"Jedes Bundesland, das einen Arsch in der Hose hat, schickt seinen Kultusminister zu uns"

Das komplette Interview!

TV SPIELFILM: Wie enttäuscht waren Sie über den achten Platz, den Max im Mai 2004 beim Eurovision Song Contest in Istanbul belegt hat?

Stefan Raab: Ich war nicht enttäuscht im Sinne, eine Lebenschance vertan zu haben. Ich hatte nur gedacht, da wäre unter Umständen mehr drin gewesen. Man geht ja immer wieder mit der Illusion zum Eurovision Song Contest, dass dort nach musikalischen Gesichtspunkten entschieden wird. Das ist aber nicht so. Es hat eine musikalische Ostverlagerung stattgefunden.

TV SPIELFILM: Wie äußert sich die?

Stefan Raab: Der Grundgedanke des Grand Prix war ursprünglich, die vor 50 Jahren moderne westliche Popmusik miteinander zu messen.

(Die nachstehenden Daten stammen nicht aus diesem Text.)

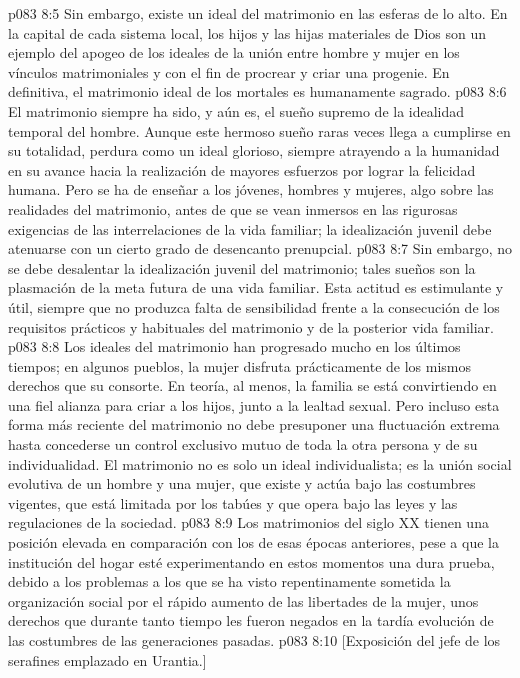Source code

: \vs p083 8:5 Sin embargo, existe un ideal del matrimonio en las esferas de lo alto. En la capital de cada sistema local, los hijos y las hijas materiales de Dios son un ejemplo del apogeo de los ideales de la unión entre hombre y mujer en los vínculos matrimoniales y con el fin de procrear y criar una progenie. En definitiva, el matrimonio ideal de los mortales es humanamente sagrado.
\vs p083 8:6 \pc El matrimonio siempre ha sido, y aún es, el sueño supremo de la idealidad temporal del hombre. Aunque este hermoso sueño raras veces llega a cumplirse en su totalidad, perdura como un ideal glorioso, siempre atrayendo a la humanidad en su avance hacia la realización de mayores esfuerzos por lograr la felicidad humana. Pero se ha de enseñar a los jóvenes, hombres y mujeres, algo sobre las realidades del matrimonio, antes de que se vean inmersos en las rigurosas exigencias de las interrelaciones de la vida familiar; la idealización juvenil debe atenuarse con un cierto grado de desencanto prenupcial.
\vs p083 8:7 Sin embargo, no se debe desalentar la idealización juvenil del matrimonio; tales sueños son la plasmación de la meta futura de una vida familiar. Esta actitud es estimulante y útil, siempre que no produzca falta de sensibilidad frente a la consecución de los requisitos prácticos y habituales del matrimonio y de la posterior vida familiar.
\vs p083 8:8 Los ideales del matrimonio han progresado mucho en los últimos tiempos; en algunos pueblos, la mujer disfruta prácticamente de los mismos derechos que su consorte. En teoría, al menos, la familia se está convirtiendo en una fiel alianza para criar a los hijos, junto a la lealtad sexual. Pero incluso esta forma más reciente del matrimonio no debe presuponer una fluctuación extrema hasta concederse un control exclusivo mutuo de toda la otra persona y de su individualidad. El matrimonio no es solo un ideal individualista; es la unión social evolutiva de un hombre y una mujer, que existe y actúa bajo las costumbres vigentes, que está limitada por los tabúes y que opera bajo las leyes y las regulaciones de la sociedad.
\vs p083 8:9 Los matrimonios del siglo XX tienen una posición elevada en comparación con los de esas épocas anteriores, pese a que la institución del hogar esté experimentando en estos momentos una dura prueba, debido a los problemas a los que se ha visto repentinamente sometida la organización social por el rápido aumento de las libertades de la mujer, unos derechos que durante tanto tiempo les fueron negados en la tardía evolución de las costumbres de las generaciones pasadas.
\vsetoff
\vs p083 8:10 [Exposición del jefe de los serafines emplazado en Urantia.]
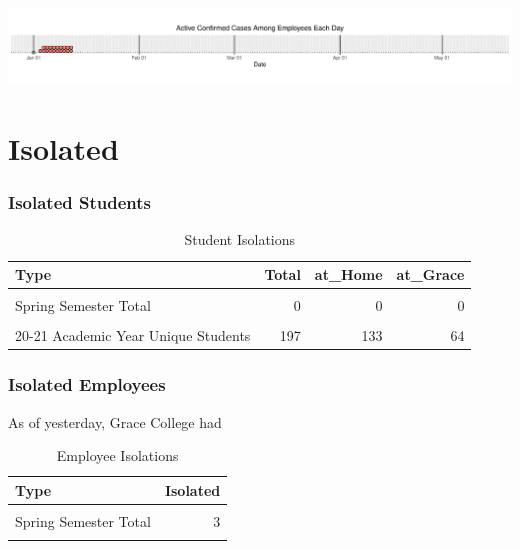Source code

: \documentclass[
]{article}
\begin{document}
\includegraphics{Grace_internal4_files/figure-latex/unnamed-chunk-5-1.pdf}

\newpage

\hypertarget{isolated}{%
\section{Isolated}\label{isolated}}

\hypertarget{isolated-students}{%
\subsubsection{Isolated Students}\label{isolated-students}}

\begin{table}[!h]

\caption{\label{tab:unnamed-chunk-6}Student Isolations}
\centering
\begin{tabular}[t]{lrrr}
\toprule
Type & Total & at\_Home & at\_Grace\\
\midrule
\cellcolor{gray!6}{Active on Tue Jan 12} & \cellcolor{gray!6}{0} & \cellcolor{gray!6}{0} & \cellcolor{gray!6}{0}\\
Spring Semester Total & 0 & 0 & 0\\
\cellcolor{gray!6}{20-21 Academic Year Total} & \cellcolor{gray!6}{204} & \cellcolor{gray!6}{140} & \cellcolor{gray!6}{64}\\
20-21 Academic Year Unique Students & 197 & 133 & 64\\
\bottomrule
\end{tabular}
\end{table}

\hypertarget{isolated-employees}{%
\subsubsection{Isolated Employees}\label{isolated-employees}}

As of yesterday, Grace College had

\begin{table}[!h]

\caption{\label{tab:unnamed-chunk-8}Employee Isolations}
\centering
\begin{tabular}[t]{lr}
\toprule
Type & Isolated\\
\midrule
\cellcolor{gray!6}{Active on Tue Jan 12} & \cellcolor{gray!6}{3}\\
Spring Semester Total & 3\\
\cellcolor{gray!6}{20-21 Academic Year Total} & \cellcolor{gray!6}{55}\\
\bottomrule
\end{tabular}
\end{table}
\end{document}
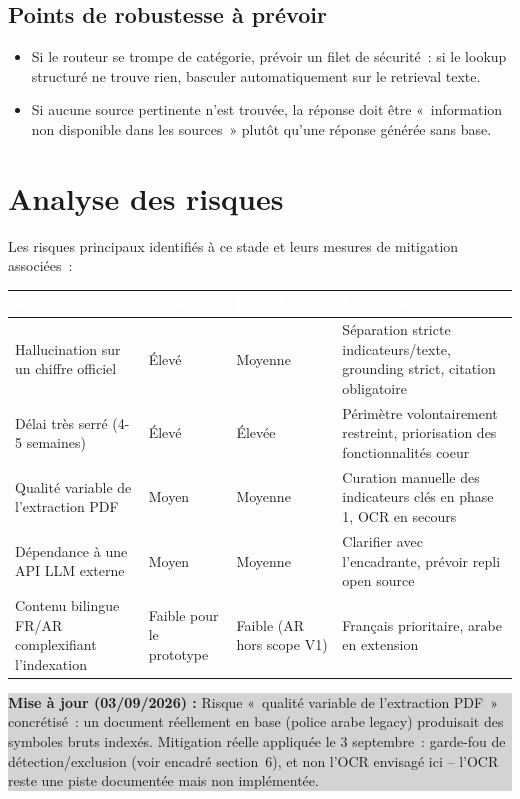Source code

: \documentclass[11pt,a4paper]{article}
\newcommand{\tblhead}[1]{\textcolor{white}{\textbf{#1}}}
\newcommand{\majcadrage}[1]{%
\par\vspace{0.35cm}
\noindent\colorbox{lightgrey}{%
\begin{minipage}{\dimexpr\linewidth-2\fboxsep}
\vspace{0.15cm}
\textbf{\color{gold}Mise \`a jour (03/09/2026) :} #1
\vspace{0.15cm}
\end{minipage}%
}
\vspace{0.35cm}
}
\begin{document}
\subsection{Points de robustesse \`a pr\'evoir}
\begin{itemize}
\item Si le routeur se trompe de cat\'egorie, pr\'evoir un filet de s\'ecurit\'e~: si le lookup structur\'e ne trouve rien, basculer automatiquement sur le retrieval texte.
\item Si aucune source pertinente n'est trouv\'ee, la r\'eponse doit \^etre «~information non disponible dans les sources~» plut\^ot qu'une r\'eponse g\'en\'er\'ee sans base.
\end{itemize}

\section{Analyse des risques}
Les risques principaux identifi\'es \`a ce stade et leurs mesures de mitigation associ\'ees~:

\begin{longtable}{@{}p{4cm}p{2cm}p{2.2cm}p{6cm}@{}}
\rowcolor{navy}
\tblhead{Risque} & \tblhead{Impact} & \tblhead{Probabilit\'e} & \tblhead{Mitigation} \\
\midrule
\endhead
Hallucination sur un chiffre officiel & \'Elev\'e & Moyenne & S\'eparation stricte indicateurs/texte, grounding strict, citation obligatoire \\
D\'elai tr\`es serr\'e (4-5 semaines) & \'Elev\'e & \'Elev\'ee & P\'erim\`etre volontairement restreint, priorisation des fonctionnalit\'es coeur \\
Qualit\'e variable de l'extraction PDF & Moyen & Moyenne & Curation manuelle des indicateurs cl\'es en phase 1, OCR en secours \\
D\'ependance \`a une API LLM externe & Moyen & Moyenne & Clarifier avec l'encadrante, pr\'evoir repli open source \\
Contenu bilingue FR/AR complexifiant l'indexation & Faible pour le prototype & Faible (AR hors scope V1) & Fran\c{c}ais prioritaire, arabe en extension \\
\end{longtable}

\majcadrage{Risque «~qualit\'e variable de l'extraction PDF~» concr\'etis\'e~: un document r\'eellement en base (police arabe legacy) produisait des symboles bruts index\'es. Mitigation r\'eelle appliqu\'ee le 3 septembre~: garde-fou de d\'etection/exclusion (voir encadr\'e section~6), et non l'OCR envisag\'e ici -- l'OCR reste une piste document\'ee mais non impl\'ement\'ee.}
\end{document}
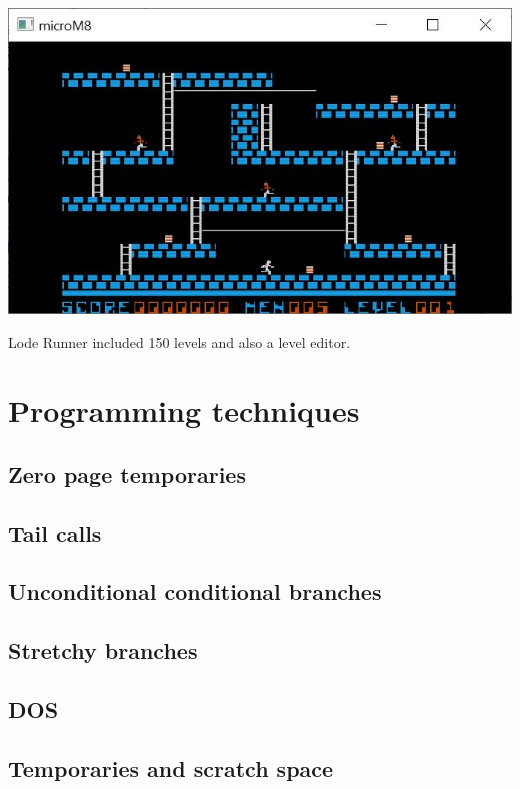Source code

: \documentclass[10pt]{report}%
\begin{document}
\begin{center}
\includegraphics[width=\columnwidth]{screen}
\end{center}

Lode Runner included 150 levels and also a level editor.

\chapter{Programming techniques}

\section{Zero page temporaries}

\section{Tail calls}

\section{Unconditional conditional branches}

\section{Stretchy branches}

\section{DOS}

\section{Temporaries and scratch space}
\end{document}
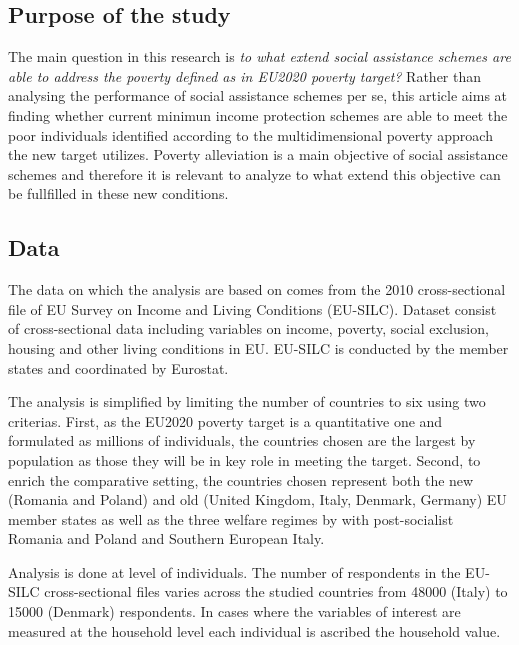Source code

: \documentclass[11pt, a4paper]{article}\usepackage{graphicx, color}
\begin{document}
\subsection{Purpose of the study}

The main question in this research is \emph{to what extend social assistance schemes are able to address the poverty defined as in EU2020 poverty target?} Rather than analysing the performance of social assistance schemes per se, this article aims at finding whether current minimun income protection schemes are able to meet the poor individuals identified according to the multidimensional poverty approach the new target utilizes. Poverty alleviation is a main objective of social assistance schemes and therefore it is relevant to analyze to what extend this objective can be fullfilled in these new conditions.

\subsection{Data}

The data on which the analysis are based on comes from the 2010 cross-sectional file of EU Survey on Income and Living Conditions (EU-SILC). Dataset consist of cross-sectional data including variables on income, poverty, social exclusion, housing and other living conditions in EU. EU-SILC is conducted by the member states and coordinated by Eurostat. 

The analysis is simplified by limiting the number of countries to six using two criterias. First, as the EU2020 poverty target is a quantitative one and formulated as millions of individuals, the countries chosen are the largest by population as those they will be in key role in meeting the target. Second, to enrich the comparative setting, the countries chosen represent both the new (Romania and Poland) and old (United Kingdom, Italy, Denmark, Germany) EU member states as well as the three welfare regimes by \citet{esping-andersen_three_1990} with post-socialist Romania and Poland and Southern European Italy.

Analysis is done at level of individuals. The number of respondents in the EU-SILC cross-sectional files varies across the studied countries from 48000 (Italy) to 15000 (Denmark) respondents. In cases where the variables of interest are measured at the household level each individual is ascribed the household value. 

\end{document}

Das fing, glaube ich, an mit Deutschland, Frankreich, England, Benelux und Italien. Damals war es sieben oder acht Länder, die musikalisch eine ähnliche Popkulturtradition hatten. Jetzt sind so viele Länder im Osten dazu gekommen, die mit der westlichen Popmusikkultur überhaupt nichts zu tun haben. Der Sound wird immer orientalischer. Und natürlich hält der slawische Volksstrang da unten doch sehr stark zusammen. Das hat man auch immer wieder in den Moderationen gehört, wenn die russische Moderatorin sagte: "12 Punkte gehen an unsere slawischen Freunde aus..." Das ist schon sehr offensichtlich.

TV SPIELFILM: Welche Konsequenzen ziehen Sie daraus?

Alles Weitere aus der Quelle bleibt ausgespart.